**Assignment:**
Exactly reproduce the lines from the line containing "rights in the" to the end of the data below, inclusive, and nothing else.

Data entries
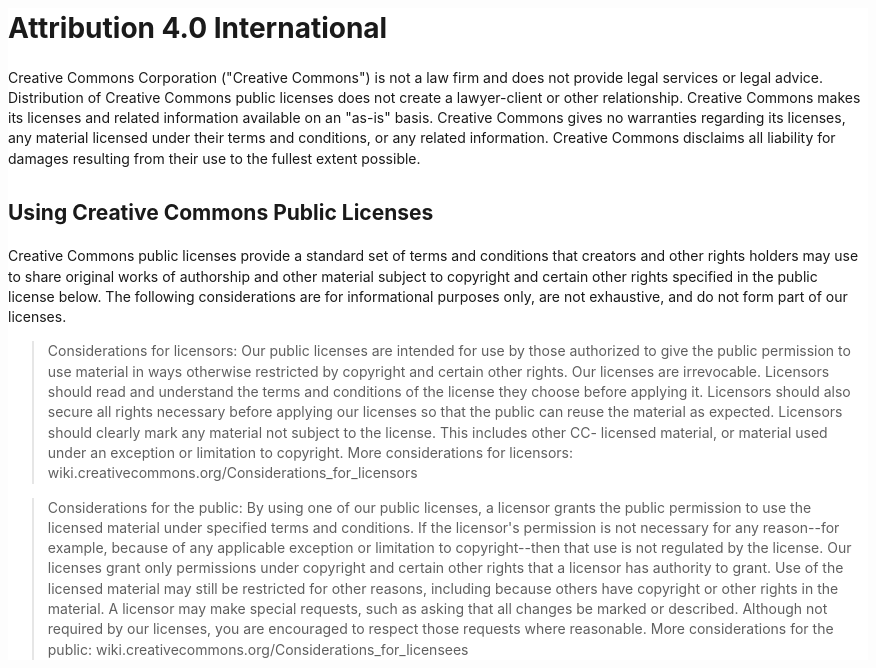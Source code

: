 <style>
  ol { list-style-type: lower-alpha; }
  ol ol { list-style-type: decimal; }
  ol ol ol { list-style-type: lower-alpha; }
  ol ol ol ol { list-style-type: lower-roman; } 
</style>

# Attribution 4.0 International

Creative Commons Corporation ("Creative Commons") is not a law firm and
does not provide legal services or legal advice. Distribution of
Creative Commons public licenses does not create a lawyer-client or
other relationship. Creative Commons makes its licenses and related
information available on an "as-is" basis. Creative Commons gives no
warranties regarding its licenses, any material licensed under their
terms and conditions, or any related information. Creative Commons
disclaims all liability for damages resulting from their use to the
fullest extent possible.

## Using Creative Commons Public Licenses

Creative Commons public licenses provide a standard set of terms and
conditions that creators and other rights holders may use to share
original works of authorship and other material subject to copyright
and certain other rights specified in the public license below. The
following considerations are for informational purposes only, are not
exhaustive, and do not form part of our licenses.

> Considerations for licensors: Our public licenses are
> intended for use by those authorized to give the public
> permission to use material in ways otherwise restricted by
> copyright and certain other rights. Our licenses are
> irrevocable. Licensors should read and understand the terms
> and conditions of the license they choose before applying it.
> Licensors should also secure all rights necessary before
> applying our licenses so that the public can reuse the
> material as expected. Licensors should clearly mark any
> material not subject to the license. This includes other CC-
> licensed material, or material used under an exception or
> limitation to copyright. More considerations for licensors:
> wiki.creativecommons.org/Considerations_for_licensors

> Considerations for the public: By using one of our public
> licenses, a licensor grants the public permission to use the
> licensed material under specified terms and conditions. If
> the licensor's permission is not necessary for any reason--for
> example, because of any applicable exception or limitation to
> copyright--then that use is not regulated by the license. Our
> licenses grant only permissions under copyright and certain
> other rights that a licensor has authority to grant. Use of
> the licensed material may still be restricted for other
> reasons, including because others have copyright or other
> rights in the material. A licensor may make special requests,
> such as asking that all changes be marked or described.
> Although not required by our licenses, you are encouraged to
> respect those requests where reasonable. More considerations
> for the public:
> wiki.creativecommons.org/Considerations_for_licensees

**Solution for this exercise:**
> rights in the material. A licensor may make special requests,
> such as asking that all changes be marked or described.
> Although not required by our licenses, you are encouraged to
> respect those requests where reasonable. More considerations
> for the public:
> wiki.creativecommons.org/Considerations_for_licensees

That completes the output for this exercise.